03:42PM, Friday 22 February 2019
Money for school places, tackling homelessness and protecting the borough from the fallout of a no-deal Brexit was included in the 2019/20 Slough Borough Council (SBC) budget which was passed last night (Thursday).
The budget, which has been balanced for the next three years, will include a 2.8 per cent council tax increase — 4.7 per cent including fire, police and adult social care precepts.
A £12m expansion has been planned for Wexham School as well as £9.5m for the new Grove Academy School in Chalvey, £1.4m on expanding Langley Grammar School and £21m for Special Educational Needs places over the next five years.

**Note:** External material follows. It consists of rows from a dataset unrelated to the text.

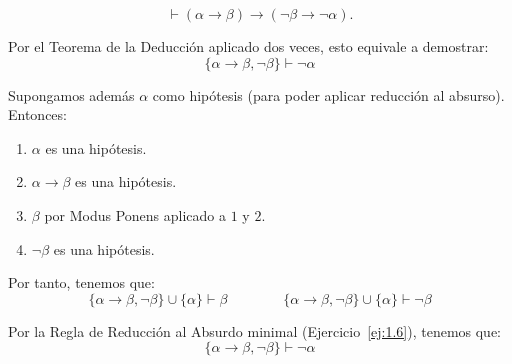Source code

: \begin{ejercicio}\label{ej:1.14}
    $$\vdash (\alpha \rightarrow \beta) \rightarrow (\neg\beta \rightarrow \neg\alpha).$$
    
    Por el Teorema de la Deducción aplicado dos veces, esto equivale a demostrar:
    \begin{equation*}
        \{\alpha\rightarrow\beta,\neg\beta\} \vdash \neg\alpha
    \end{equation*}

    Supongamos además $\alpha$ como hipótesis (para poder aplicar reducción al absurso). Entonces:
    \begin{enumerate}
        \item $\alpha$ es una hipótesis.
        \item $\alpha\rightarrow \beta$ es una hipótesis.
        \item $\beta$ por Modus Ponens aplicado a $1$ y $2$.
        \item $\neg\beta$ es una hipótesis.
    \end{enumerate}

    Por tanto, tenemos que:
    \begin{equation*}
        \{\alpha\rightarrow\beta,\neg\beta\}\cup \{\alpha\} \vdash \beta\qquad\qquad\{\alpha\rightarrow\beta,\neg\beta\}\cup \{\alpha\} \vdash \neg\beta
    \end{equation*}

    Por la Regla de Reducción al Absurdo minimal (Ejercicio~\ref{ej:1.6}), tenemos que:
    \begin{equation*}
        \{\alpha\rightarrow\beta,\neg\beta\} \vdash \neg\alpha
    \end{equation*}
\end{ejercicio}

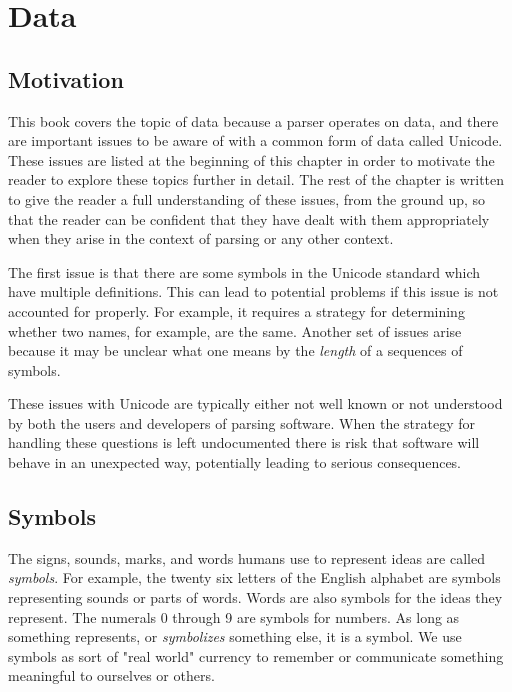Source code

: \documentclass{book}
\newcommand{\newterm}[2]{\textit{#1}\index{#2}}
\begin{document}
\appendix

%
%
\chapter{Data}\label{ch.Data}

\section{Motivation}
This book covers the topic of data because a parser
operates on data, and there are important issues to be
aware of with a common form of data called Unicode.
These issues are listed at the beginning of this chapter
in order to motivate the reader to explore these topics
further in detail.
The rest of the chapter is written to give the reader a
full understanding of these issues, from the ground up,
so that the reader can be confident that they have dealt
with them appropriately when they arise in the context of
parsing or any other context.

The first issue is that there are some symbols in the Unicode standard
which have multiple definitions. This can lead to potential
problems if this issue is not accounted for properly. For example,
it requires a strategy for determining whether two names, for
example, are the same. Another set of issues arise because it may
be unclear what one means by the \textit{length} of a sequences
of symbols.

These issues with Unicode are typically either not well known or not 
understood by both the users and developers of parsing software.
When the strategy for handling these questions is left undocumented
there is risk that software will behave in an unexpected way, 
potentially leading to serious consequences.

\section{Symbols}
The signs, sounds, marks, and words humans use to represent ideas are called
\newterm{symbols}{Symbol}. For example, the twenty six letters of
the English alphabet are symbols representing sounds or parts of words. Words
are also symbols for the ideas they represent. 
The numerals 0 through 9 are symbols for numbers.
As long as something represents, or \textit{symbolizes} something else, 
it is a symbol. We use symbols as sort of "real world" currency
to remember or communicate something meaningful to ourselves or others.
\end{document}

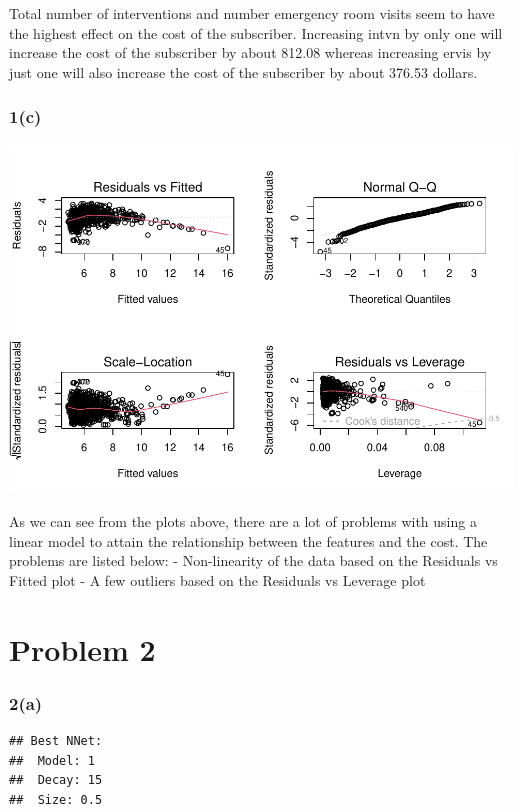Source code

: \documentclass[
]{article}
\begin{document}
Total number of interventions and number emergency room visits seem to
have the highest effect on the cost of the subscriber. Increasing intvn
by only one will increase the cost of the subscriber by about 812.08
whereas increasing ervis by just one will also increase the cost of the
subscriber by about 376.53 dollars.

\hypertarget{c}{%
\subsubsection{1(c)}\label{c}}

\includegraphics{hw02_files/figure-latex/question_1c-1.pdf}

As we can see from the plots above, there are a lot of problems with
using a linear model to attain the relationship between the features and
the cost. The problems are listed below: - Non-linearity of the data
based on the Residuals vs Fitted plot - A few outliers based on the
Residuals vs Leverage plot

\hypertarget{problem-2}{%
\section{Problem 2}\label{problem-2}}

\hypertarget{a-1}{%
\subsubsection{2(a)}\label{a-1}}

\begin{verbatim}
## Best NNet: 
##  Model: 1 
##  Decay: 15 
##  Size: 0.5
\end{verbatim}
\end{document}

A total of £1.4m of new and additional money will be invested in supporting looked after children this year including care leavers, who will now have their council tax covered by SBC up to the age of 25, even if they move out of town.
Overall, out of the excess of £105m being spent by SBC this year, £29.26m will be spent on children, learning and skills.
SBC will invest £700,000 in adult social care, meaning the council will now be spending 39p on it of every pound spent
SBC leader Cllr James Swindlehurst (Lab, Cippenham Green) said the number of large scale regeneration projects in the town in combination with Crossrail and Heathrow Airport’s expansion means that ‘Slough stands on the cusp of a really interesting time.
“We emerge from this period of austerity with confidence,” he added.
This year alone, the council is to spend £55.6m on regeneration.
A £25m investment project is planned for the old town centre library site, which, in partnership with developers Slough Urban Renewal, will be converted into two hotels, restaurants, apartments and shared ownership properties.
About 200 homes including social and affordable units are expected in the redevelopment of Stoke Wharf by the Grand Union Canal, while 175 new homes, are planned for the former Montem Leisure Centre site.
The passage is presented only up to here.